A raise for the state's attorney is intended to make the office more competitive, according to the Maryland State's Attorneys Association, which requested the change.

"We discovered our state's attorney makes about the same amount as the Kent County state's attorney, which is the smallest county in Maryland," Ready said.

Delegation members were supportive of an increase, but Kittleman asked to change a provision that would allow the state's attorney's salary to increase during their term if the salary for a district court judge goes up.

"It's the principle of the issue," she said. "I think if you're in elected office, you should not [see a salary] increase during the term."

DeLeonardo to withdraw bill to designate investigators peace officers

Carroll County State's Attorney Brian DeLeonardo said Thursday afternoon that he plans to withdraw a bill that would've allowed him to designate investigators as peace officers, which would have given them arresting powers.

DeLeonardo testified before the Carroll County delegation Thursday morning in Annapolis, but contacted the Times to say he planned to withdraw the bill for this year, but not indefinitely, after some members of the delegation said they wanted more information before voting on it.

Talbot, Garrett and Dorchester counties already give their state's attorneys offices similar powers, according to DeLeonardo. Charles County and Baltimore City are requesting the powers this session. DeLeonardo said he'll watch the legislative process for Baltimore's similar request and may submit a proposal next year.

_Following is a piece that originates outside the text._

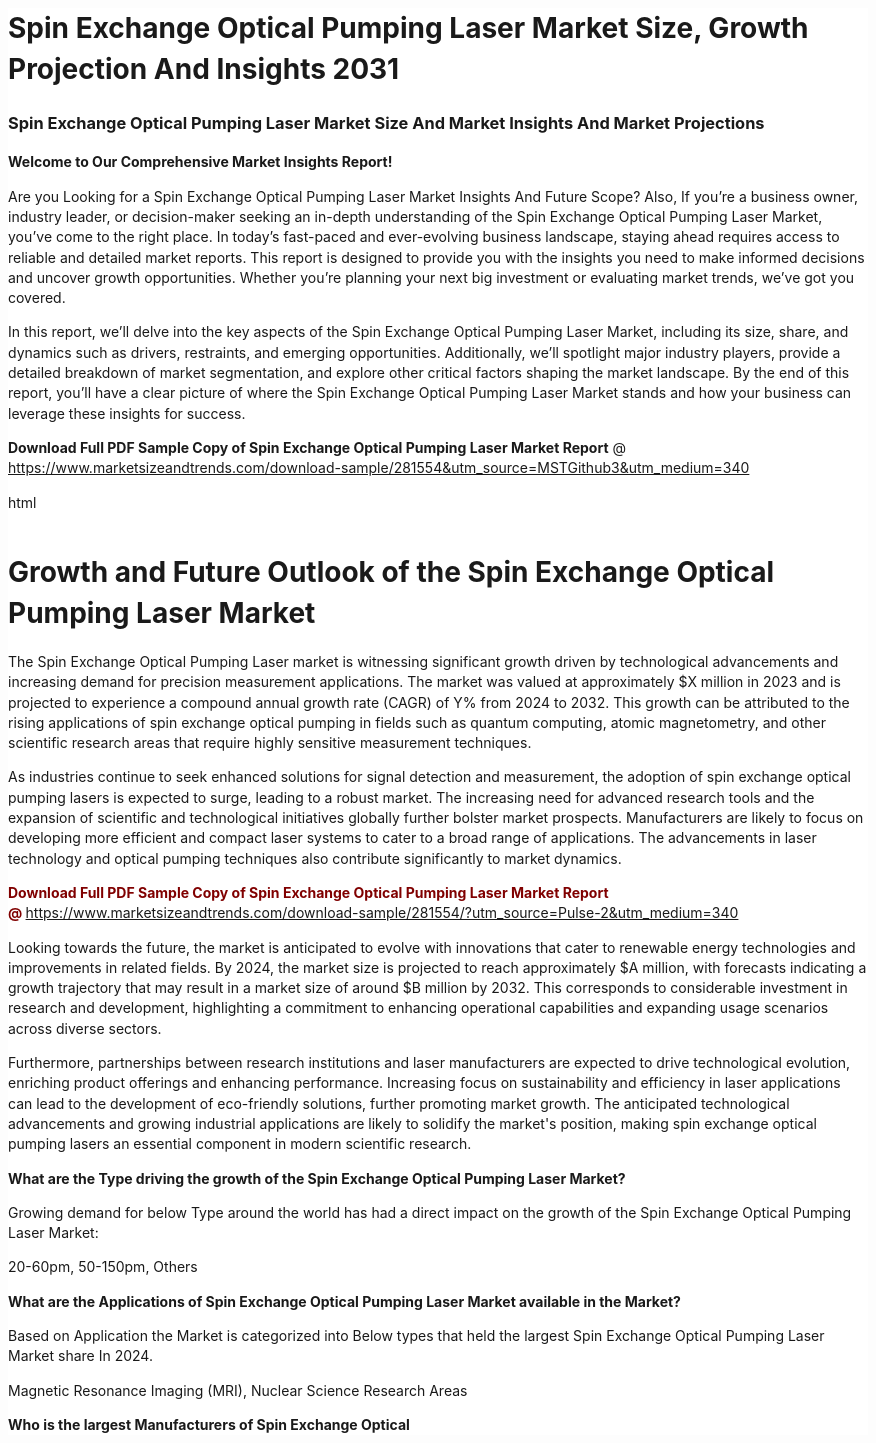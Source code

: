 <H1> Spin Exchange Optical Pumping Laser Market Size, Growth Projection And Insights 2031</H1><div class="" data-test-id=""><h3><span class="">Spin Exchange Optical Pumping Laser Market Size And Market Insights And Market Projections</span></h3></div><div class="" data-test-id=""><p><strong>Welcome to Our Comprehensive Market Insights Report!</strong></p><p>Are you Looking for a Spin Exchange Optical Pumping Laser Market Insights And Future Scope? Also, If you&rsquo;re a business owner, industry leader, or decision-maker seeking an in-depth understanding of the Spin Exchange Optical Pumping Laser Market, you&rsquo;ve come to the right place. In today&rsquo;s fast-paced and ever-evolving business landscape, staying ahead requires access to reliable and detailed market reports. This report is designed to provide you with the insights you need to make informed decisions and uncover growth opportunities. Whether you&rsquo;re planning your next big investment or evaluating market trends, we&rsquo;ve got you covered.</p><p>In this report, we&rsquo;ll delve into the key aspects of the Spin Exchange Optical Pumping Laser Market, including its size, share, and dynamics such as drivers, restraints, and emerging opportunities. Additionally, we&rsquo;ll spotlight major industry players, provide a detailed breakdown of market segmentation, and explore other critical factors shaping the market landscape. By the end of this report, you&rsquo;ll have a clear picture of where the Spin Exchange Optical Pumping Laser Market stands and how your business can leverage these insights for success.</p><p><strong>Download Full PDF Sample Copy of Spin Exchange Optical Pumping Laser Market Report</strong> @ <a href="https://www.marketsizeandtrends.com/download-sample/281554&utm_source=MSTGithub3&utm_medium=340" target="_blank">https://www.marketsizeandtrends.com/download-sample/281554&utm_source=MSTGithub3&utm_medium=340</a></p></div><div class="" data-test-id=""><p><span class="">html<!DOCTYPE html><html lang="en"><head> <meta charset="UTF-8"> <meta name="viewport" content="width=device-width, initial-scale=1.0"> <title>Spin Exchange Optical Pumping Laser Market Report</title></head><body><h1>Growth and Future Outlook of the Spin Exchange Optical Pumping Laser Market</h1><p>The Spin Exchange Optical Pumping Laser market is witnessing significant growth driven by technological advancements and increasing demand for precision measurement applications. The market was valued at approximately $X million in 2023 and is projected to experience a compound annual growth rate (CAGR) of Y% from 2024 to 2032. This growth can be attributed to the rising applications of spin exchange optical pumping in fields such as quantum computing, atomic magnetometry, and other scientific research areas that require highly sensitive measurement techniques.</p><p>As industries continue to seek enhanced solutions for signal detection and measurement, the adoption of spin exchange optical pumping lasers is expected to surge, leading to a robust market. The increasing need for advanced research tools and the expansion of scientific and technological initiatives globally further bolster market prospects. Manufacturers are likely to focus on developing more efficient and compact laser systems to cater to a broad range of applications. The advancements in laser technology and optical pumping techniques also contribute significantly to market dynamics.</p><p><strong><span style="color: #800000;">Download Full PDF Sample Copy of Spin Exchange Optical Pumping Laser Market Report @</span>&nbsp;</strong><a href="https://www.marketsizeandtrends.com/download-sample/281554/?utm_source=Pulse-2&amp;utm_medium=340">https://www.marketsizeandtrends.com/download-sample/281554/?utm_source=Pulse-2&amp;utm_medium=340</a></p><p>Looking towards the future, the market is anticipated to evolve with innovations that cater to renewable energy technologies and improvements in related fields. By 2024, the market size is projected to reach approximately $A million, with forecasts indicating a growth trajectory that may result in a market size of around $B million by 2032. This corresponds to considerable investment in research and development, highlighting a commitment to enhancing operational capabilities and expanding usage scenarios across diverse sectors.</p><p>Furthermore, partnerships between research institutions and laser manufacturers are expected to drive technological evolution, enriching product offerings and enhancing performance. Increasing focus on sustainability and efficiency in laser applications can lead to the development of eco-friendly solutions, further promoting market growth. The anticipated technological advancements and growing industrial applications are likely to solidify the market's position, making spin exchange optical pumping lasers an essential component in modern scientific research.</p></body></html></span></p><p><strong><span class="">What are the&nbsp;Type driving the growth of the Spin Exchange Optical Pumping Laser Market?</span></strong></p></div><div class="" data-test-id=""><p><span class="">Growing demand for below Type around the world has had a direct impact on the growth of the Spin Exchange Optical Pumping Laser Market:</span></p></div><div class="" data-test-id=""><p>20-60pm, 50-150pm, Others</p><p><span class=""><strong>What are the&nbsp;Applications&nbsp;of Spin Exchange Optical Pumping Laser Market available in the Market?</strong></span></p></div><div class="" data-test-id=""><p><span class="">Based on Application the Market is categorized into Below types that held the largest Spin Exchange Optical Pumping Laser Market share In 2024.</span></p></div><div class="" data-test-id=""><p><span class="">Magnetic Resonance Imaging (MRI), Nuclear Science Research Areas</span></p><p><span class=""><strong>Who is the largest Manufacturers of Spin Exchange Optical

At the delegation meeting Thursday morning, DeLeonardo explained his investigators are all retired law enforcement officers who no longer have police powers but assist in the grand jury process, investigate white collar crime, interview witnesses and victims, and conduct internal investigations into other law enforcement agencies in the county, among other duties.

"When we get to a point where we've resolved an investigation, we actually don't have ability to charge and arrest a person unless we go find a person who is willing to help us fill out charging documents," DeLeonardo said. The change "really is just a way to try to have some independence on those cases."

Withdrawing the proposal won't affect his office as the investigators have functioned without the additional powers, DeLeonardo told the Times later Thursday. The proposal would have allowed them to have some independence from local police departments, which could come into play if the office ever had to investigate a Carroll law enforcement agency, he said.

Sen. Michael Hough, R-District 4, expressed that he wanted to discuss the proposal with Sheriff Jim DeWees before the delegation cast a vote on the proposal. "You have a separation of powers now," Hough said.

When reached for comment Thursday prior to DeLeonardo saying he would withdraw the bill, DeWees said he was supportive, "as long as it's used judiciously and appropriately."

"I have no issues with it. There are specific cases where it's appropriate."

Times staff Heather Mongilio and Wayne Carter contributed to this article.

Other bills

In other action, the delegation voted to sponsor:



Bond bills awarding $250,000 to Union Mills Homestead for repairs and $150,000 to the Boys and Girls Club of Westminster to help renovate the group's new building.

Legislation repealing outdated licensing requirements for music boxes and hucksters and peddlers.

Approval of $25 million in public facilities bonds for the county.

A bill changing the name of the county's local public transportation contractor as it pertains to the Local Government Tort Claims Act. County planning director and legislative liaison Phil Hager called it a "simple" change, though Ready said he had heard from a legal group concerned the change would diminish the county's liability.